Get an email notification of the failed job step detail

  • Comments posted to this topic are about the item Get an email notification of the failed job step detail

  • Nice idea, but I don't like putting potentially long-running code calling things like email into triggers on system tables. What if email hangs for some reason?

    I have a slightly different way to handle failed job steps: an Agent job that runs hourly and populates a table with failed job steps and sends an email alert if any rows are returned.

    If you're wondering why we need this: SQL doesn't report a job as having failed if only a step in the job fails (if, when you set up the job, you told the job to continue if that step fails). So you have to query the system tables.

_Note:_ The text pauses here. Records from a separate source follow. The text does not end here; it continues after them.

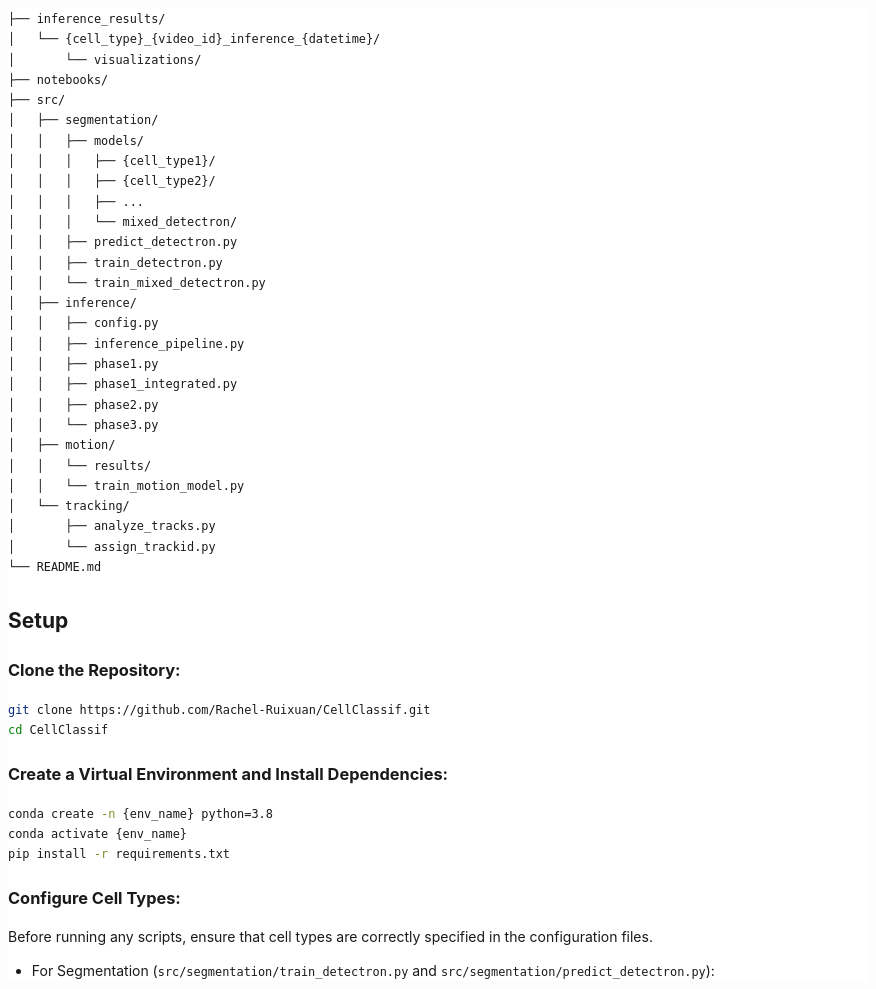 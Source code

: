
 ```bash
├── inference_results/
│   └── {cell_type}_{video_id}_inference_{datetime}/
│       └── visualizations/
├── notebooks/
├── src/
│   ├── segmentation/
│   │   ├── models/
│   │   │   ├── {cell_type1}/
│   │   │   ├── {cell_type2}/
│   │   │   ├── ...
│   │   │   └── mixed_detectron/
│   │   ├── predict_detectron.py
│   │   ├── train_detectron.py
│   │   └── train_mixed_detectron.py
│   ├── inference/
│   │   ├── config.py
│   │   ├── inference_pipeline.py
│   │   ├── phase1.py
│   │   ├── phase1_integrated.py
│   │   ├── phase2.py
│   │   └── phase3.py
│   ├── motion/
│   │   └── results/
│   │   └── train_motion_model.py
│   └── tracking/
│       ├── analyze_tracks.py
│       └── assign_trackid.py
└── README.md
```
## Setup
### Clone the Repository:
```bash
git clone https://github.com/Rachel-Ruixuan/CellClassif.git
cd CellClassif
```
### Create a Virtual Environment and Install Dependencies:

```bash
conda create -n {env_name} python=3.8
conda activate {env_name} 
pip install -r requirements.txt
```

### Configure Cell Types:

Before running any scripts, ensure that cell types are correctly specified in the configuration files.

- For Segmentation (`src/segmentation/train_detectron.py` and `src/segmentation/predict_detectron.py`):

    An exasperating quirk I discovered, confirmed here on BOL: MS for some unknown reason stores the date and time that the step ran as integers in separate columns run_date and run_time. :crazy: The run_time INT isn't even something like "elapsed seconds after midnight": it's an integer representation of the digital time. So, for example, you have 85959 stored for 08:59:59, and one second later, you'll have 90000 stored.

    If you want the data back as a DATETIME, you'll need to reconstruct it. With some reluctance, I'm posting my script. It's an ugly, string-based reconstruction, and I'm sure many will be happy to jump in with cleaner code:

    SELECT

    j.name AS JobName,--NVARCHAR(128)

    jh.step_id,--INT

    jh.step_name,--NVARCHAR(128)

    jh.sql_message_id,--INT

    jh.sql_severity,--INT

    --sysjobhistory natively stores run_date and run_time as separate integers. Combine and convert to DATETIME. Why MS, why??

    CAST

    (

    --Date portion, which will always be an 8-digit INT in the form yyyymmdd:

    CAST(jh.run_date AS VARCHAR(8)) + ' ' +

    --Time portion is harder, b/c it can be 0, nnnnn (5 digits), or nnnnnn (6 digits) in the form hmmss. No leading zero.

    --This construct will prepend 6 zeroes, then take the rightmost 6 characters, yielding a 6-character string:

    --RIGHT('000000' + CAST(run_time AS VARCHAR(6)), 6)

    --We then slice and re-format to hh:mm:ss and combine with the date, then cast the whole shebang as DATETIME.

    LEFT(RIGHT('000000' + CAST(jh.run_time AS VARCHAR(6)), 6), 2) + ':' +

    Substring(RIGHT('000000' + CAST(jh.run_time AS VARCHAR(6)), 6), 3, 2) + ':' +

    RIGHT(RIGHT('000000' + CAST(jh.run_time AS VARCHAR(6)), 6), 2)

    AS DATETIME) As RunDateTime,

    jh.message,--NVARCHAR(1024)

    jh.run_status,--INT

    jh.run_duration--INT

    FROM MSDB.dbo.sysjobs j INNER JOIN

    MSDB.dbo.sysjobhistory jh ON j.job_id = jh.job_id

    WHERE jh.sql_severity > 0 OR

    jh.run_status = 0

    Thanks for the article!

    Rich

  • I agree that it makes sense to not send an email from the trigger. We needed to be notified with fewest lag possible and there were also multiple sql server agents to be managed with minimal modification/maintenance necessary. The trigger has been running on our 4 servers for the last 10 months and so far emailing (SMTP) from it didn't cause any headache. One thing though, when a job fails we end up getting 2 emails, the original notification followed by the email trigger generates, kinda ugly but beats going to the server and reading the job history manually.

  • Thanks for yet another good script.